Condoms and the estrogen-progestin combination pill have lower efficacy in preventing pregnancy, so the guideline suggests the more effective long-acting reversible contraception (LARC) methods, such as IUDs or implants, when possible.1
Good practice statements on contraception include: Discuss contraception and pregnancy plans at an initial or early office visit or when initiating treatment with potentially teratogenic medications, and counsel patients on contraceptive methods based on efficacy, safety and personal values.
- Encourage the use of effective LARC for all patients;
- Avoid estrogen in antiphospholipid antibody (aPL) positive patients or those with active systemic lupus erythematosus (SLE), using an intra-uterine device or the less-effective progestin-
only pill in these patients;
- Avoid depot medroxyprogesterone acetate injections in patients at high risk for osteoporosis; and
- Encourage all patients to use over-the-counter morning-after emergency contraception, if desired.
Fertility/Assisted Reproductive Technology (ART)
Fertility is becoming more of a concern for patients, because women may delay pregnancy until their disease is inactive, said Dr.
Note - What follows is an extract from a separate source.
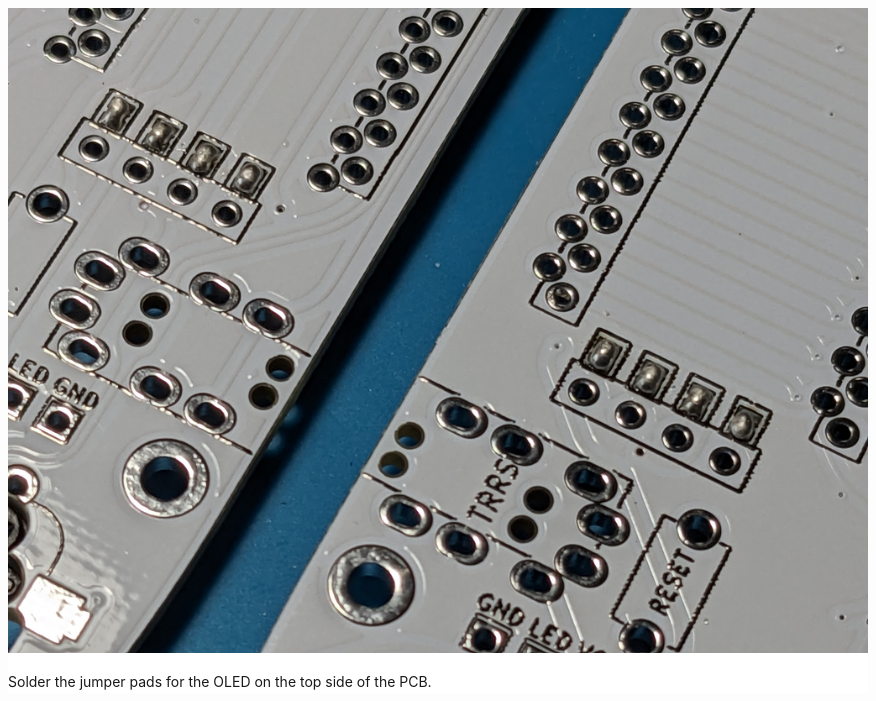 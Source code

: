 ![Step 5.2](images/build_guide/step5.2.jpg )

Solder the jumper pads for the OLED on the top side of the PCB.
Sammaritano. “As a result, they may end up needing fertility therapy. Oocyte or embryo cryopreservation is now standard care, rather than experimental, and if you haven’t yet had patients ask you about this, I guarantee that you will.”
Elevated estrogen levels during ovarian stimulation and retrieval mean flare and/or thrombosis are major concerns for women with SLE. Coordinate care with a patient’s reproductive endocrinologist in these cases, the Voting Panel suggested.